A província de Idlib, assim como setores adjacentes às províncias de Aleppo, Hama e Latakia, são o último reduto dominado em parte pelos extremistas do Hayat Tahrir al Sham (HTS, antigo braço sírio do Al Qaeda) e por grupos insurgentes desse país em guerra.

Apenas entre 9 a 12 de fevereiro, cerca de 142 mil pessoas foram deslocadas por causa dos combates, segundo a ONU.

Além disso, estima-se que 82 mil estejam dormindo ao ar livre, em meio a uma onda de frio na região, que causa nevascas e temperaturas abaixo dos 0ºC, o que faz acreditar numa possível nova crise humanitária.

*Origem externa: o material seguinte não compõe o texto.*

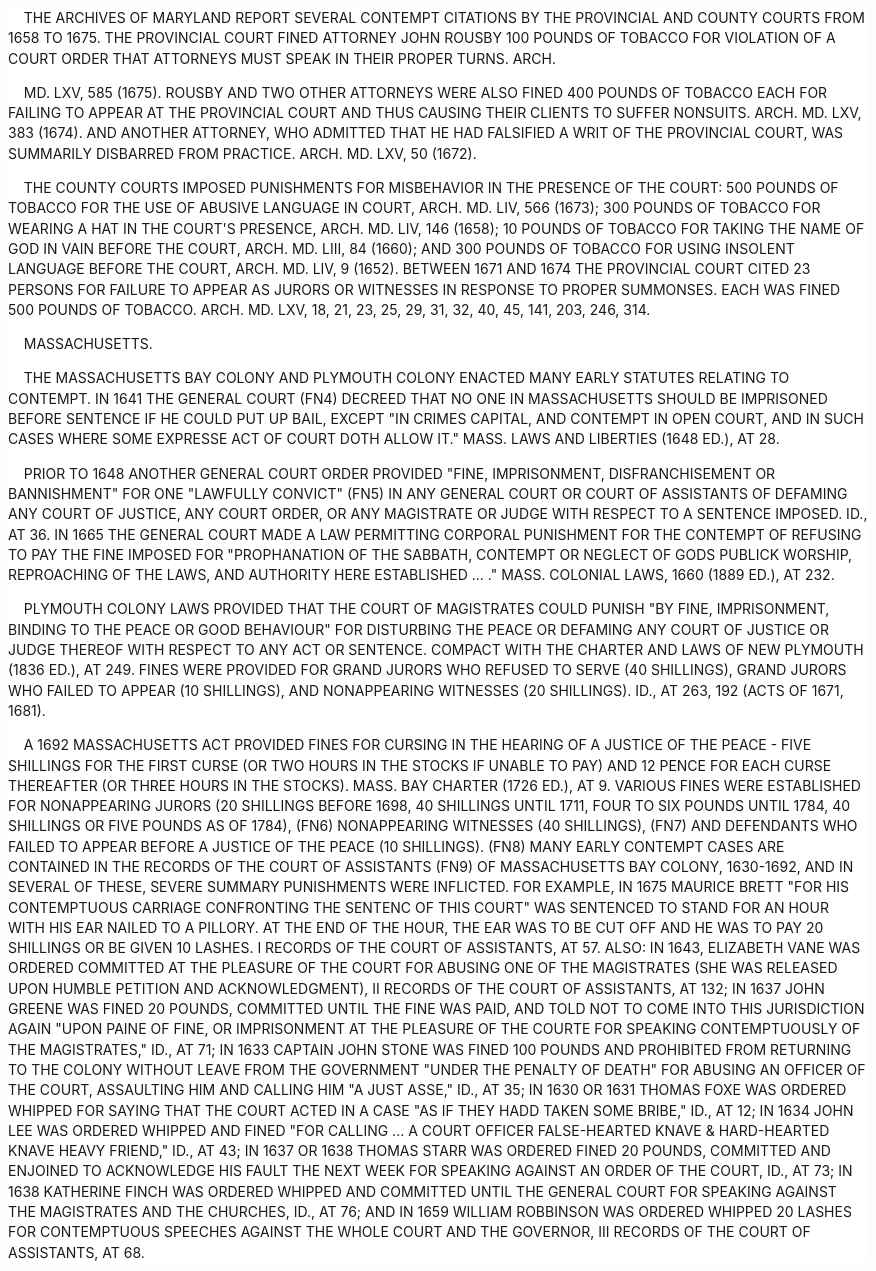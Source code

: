     THE ARCHIVES OF MARYLAND REPORT SEVERAL CONTEMPT CITATIONS BY THE PROVINCIAL AND COUNTY COURTS FROM 1658 TO 1675.  THE PROVINCIAL COURT FINED ATTORNEY JOHN ROUSBY 100 POUNDS OF TOBACCO FOR VIOLATION OF A COURT ORDER THAT ATTORNEYS MUST SPEAK IN THEIR PROPER TURNS.  ARCH.

    MD. LXV, 585 (1675).  ROUSBY AND TWO OTHER ATTORNEYS WERE ALSO FINED 400 POUNDS OF TOBACCO EACH FOR FAILING TO APPEAR AT THE PROVINCIAL COURT AND THUS CAUSING THEIR CLIENTS TO SUFFER NONSUITS.  ARCH.  MD. LXV, 383 (1674).  AND ANOTHER ATTORNEY, WHO ADMITTED THAT HE HAD FALSIFIED A WRIT OF THE PROVINCIAL COURT, WAS SUMMARILY DISBARRED FROM PRACTICE.  ARCH.  MD. LXV, 50 (1672).

    THE COUNTY COURTS IMPOSED PUNISHMENTS FOR MISBEHAVIOR IN THE PRESENCE OF THE COURT: 500 POUNDS OF TOBACCO FOR THE USE OF ABUSIVE LANGUAGE IN COURT, ARCH.  MD. LIV, 566 (1673); 300 POUNDS OF TOBACCO FOR WEARING A HAT IN THE COURT'S PRESENCE, ARCH.  MD. LIV, 146 (1658); 10 POUNDS OF TOBACCO FOR TAKING THE NAME OF GOD IN VAIN BEFORE THE COURT, ARCH.  MD. LIII, 84 (1660); AND 300 POUNDS OF TOBACCO FOR USING INSOLENT LANGUAGE BEFORE THE COURT, ARCH.  MD. LIV, 9 (1652).  BETWEEN 1671 AND 1674 THE PROVINCIAL COURT CITED 23 PERSONS FOR FAILURE TO APPEAR AS JURORS OR WITNESSES IN RESPONSE TO PROPER SUMMONSES.  EACH WAS FINED 500 POUNDS OF TOBACCO.  ARCH.  MD. LXV, 18, 21, 23, 25, 29, 31, 32, 40, 45, 141, 203, 246, 314.

    MASSACHUSETTS.

    THE MASSACHUSETTS BAY COLONY AND PLYMOUTH COLONY ENACTED MANY EARLY STATUTES RELATING TO CONTEMPT.   IN 1641 THE GENERAL COURT (FN4) DECREED THAT NO ONE IN MASSACHUSETTS SHOULD BE IMPRISONED BEFORE SENTENCE IF HE COULD PUT UP BAIL, EXCEPT "IN CRIMES CAPITAL, AND CONTEMPT IN OPEN COURT, AND IN SUCH CASES WHERE SOME EXPRESSE ACT OF COURT DOTH ALLOW IT."  MASS. LAWS AND LIBERTIES (1648 ED.), AT 28.

    PRIOR TO 1648 ANOTHER GENERAL COURT ORDER PROVIDED "FINE, IMPRISONMENT, DISFRANCHISEMENT OR BANNISHMENT" FOR ONE "LAWFULLY CONVICT" (FN5) IN ANY GENERAL COURT OR COURT OF ASSISTANTS OF DEFAMING ANY COURT OF JUSTICE, ANY COURT ORDER, OR ANY MAGISTRATE OR JUDGE WITH RESPECT TO A SENTENCE IMPOSED.  ID., AT 36.  IN 1665 THE GENERAL COURT MADE A LAW PERMITTING CORPORAL PUNISHMENT FOR THE CONTEMPT OF REFUSING TO PAY THE FINE IMPOSED FOR "PROPHANATION OF THE SABBATH, CONTEMPT OR NEGLECT OF GODS PUBLICK WORSHIP, REPROACHING OF THE LAWS, AND AUTHORITY HERE ESTABLISHED  ...  ."  MASS. COLONIAL LAWS, 1660 (1889 ED.), AT 232.

    PLYMOUTH COLONY LAWS PROVIDED THAT THE COURT OF MAGISTRATES COULD PUNISH "BY FINE, IMPRISONMENT, BINDING TO THE PEACE OR GOOD BEHAVIOUR" FOR DISTURBING THE PEACE OR DEFAMING ANY COURT OF JUSTICE OR JUDGE THEREOF WITH RESPECT TO ANY ACT OR SENTENCE.  COMPACT WITH THE CHARTER AND LAWS OF NEW PLYMOUTH (1836 ED.), AT 249.  FINES WERE PROVIDED FOR GRAND JURORS WHO REFUSED TO SERVE (40 SHILLINGS), GRAND JURORS WHO FAILED TO APPEAR (10 SHILLINGS), AND NONAPPEARING WITNESSES (20 SHILLINGS).  ID., AT 263, 192 (ACTS OF 1671, 1681).

    A 1692 MASSACHUSETTS ACT PROVIDED FINES FOR CURSING IN THE HEARING OF A JUSTICE OF THE PEACE - FIVE SHILLINGS FOR THE FIRST CURSE (OR TWO HOURS IN THE STOCKS IF UNABLE TO PAY) AND 12 PENCE FOR EACH CURSE THEREAFTER (OR THREE HOURS IN THE STOCKS).  MASS. BAY CHARTER (1726 ED.), AT 9.  VARIOUS FINES WERE ESTABLISHED FOR NONAPPEARING JURORS (20 SHILLINGS BEFORE 1698, 40 SHILLINGS UNTIL 1711, FOUR TO SIX POUNDS UNTIL 1784, 40 SHILLINGS OR FIVE POUNDS AS OF 1784), (FN6) NONAPPEARING WITNESSES (40 SHILLINGS), (FN7) AND DEFENDANTS WHO FAILED TO APPEAR BEFORE A JUSTICE OF THE PEACE (10 SHILLINGS).  (FN8)    MANY EARLY CONTEMPT CASES ARE CONTAINED IN THE RECORDS OF THE COURT OF ASSISTANTS (FN9) OF MASSACHUSETTS BAY COLONY, 1630-1692, AND IN SEVERAL OF THESE, SEVERE SUMMARY PUNISHMENTS WERE INFLICTED.  FOR EXAMPLE, IN 1675 MAURICE BRETT "FOR HIS CONTEMPTUOUS CARRIAGE CONFRONTING THE SENTENC OF THIS COURT" WAS SENTENCED TO STAND FOR AN HOUR WITH HIS EAR NAILED TO A PILLORY.  AT THE END OF THE HOUR, THE EAR WAS TO BE CUT OFF AND HE WAS TO PAY 20 SHILLINGS OR BE GIVEN 10 LASHES.  I RECORDS OF THE COURT OF ASSISTANTS, AT 57.  ALSO:  IN 1643, ELIZABETH VANE WAS ORDERED COMMITTED AT THE PLEASURE OF THE COURT FOR ABUSING ONE OF THE MAGISTRATES (SHE WAS RELEASED UPON HUMBLE PETITION AND ACKNOWLEDGMENT), II RECORDS OF THE COURT OF ASSISTANTS, AT 132; IN 1637 JOHN GREENE WAS FINED 20 POUNDS, COMMITTED UNTIL THE FINE WAS PAID, AND TOLD NOT TO COME INTO THIS JURISDICTION AGAIN "UPON PAINE OF FINE, OR IMPRISONMENT AT THE PLEASURE OF THE COURTE FOR SPEAKING CONTEMPTUOUSLY OF THE MAGISTRATES," ID., AT 71; IN 1633 CAPTAIN JOHN STONE WAS FINED 100 POUNDS AND PROHIBITED FROM RETURNING TO THE COLONY WITHOUT LEAVE FROM THE GOVERNMENT "UNDER THE PENALTY OF DEATH" FOR ABUSING AN OFFICER OF THE COURT, ASSAULTING HIM AND CALLING HIM "A JUST ASSE," ID., AT 35; IN 1630 OR 1631 THOMAS FOXE WAS ORDERED WHIPPED FOR SAYING THAT THE COURT ACTED IN A CASE "AS IF THEY HADD TAKEN SOME BRIBE," ID., AT 12; IN 1634 JOHN LEE WAS ORDERED WHIPPED AND FINED "FOR CALLING  ...  A COURT OFFICER FALSE-HEARTED KNAVE & HARD-HEARTED KNAVE HEAVY FRIEND," ID., AT 43; IN 1637 OR 1638 THOMAS STARR WAS ORDERED FINED 20 POUNDS, COMMITTED AND ENJOINED TO ACKNOWLEDGE HIS FAULT THE NEXT WEEK FOR SPEAKING AGAINST AN ORDER OF THE COURT, ID., AT 73; IN 1638 KATHERINE FINCH WAS ORDERED WHIPPED AND COMMITTED UNTIL THE GENERAL COURT FOR SPEAKING AGAINST THE MAGISTRATES AND THE CHURCHES, ID., AT 76; AND IN 1659 WILLIAM ROBBINSON WAS ORDERED WHIPPED 20 LASHES FOR CONTEMPTUOUS SPEECHES AGAINST THE WHOLE COURT AND THE GOVERNOR, III RECORDS OF THE COURT OF ASSISTANTS, AT 68.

A região de Idlib tem normalmente três milhões de habitantes, dos quais a maioria já vieram deslocados de outras partes da Síria, essas reconquistadas pelo regime.

Desde dezembro o local é de novo palco de uma ofensiva mortal do regime sírio, que conta com o apoio da aviação russa.

Na terça-feira, a ONU tinha estimado o número de deslocados em 690 mil e já tinha considerado essa onda de migração a maior desde o início do conflito.

Várias ONGs pediram um cessar fogo imediato para poder proporcionar ajuda humanitária urgente aos deslocados. Inúmeros hospitais, clínicas e outros estabelecimentos médicos tiveram que suspender suas atividades por causa da violência.

Iniciada em março de 2011, a guerra síria se transformou desde então em um conflito e já deixou mais de 380 mil mortos.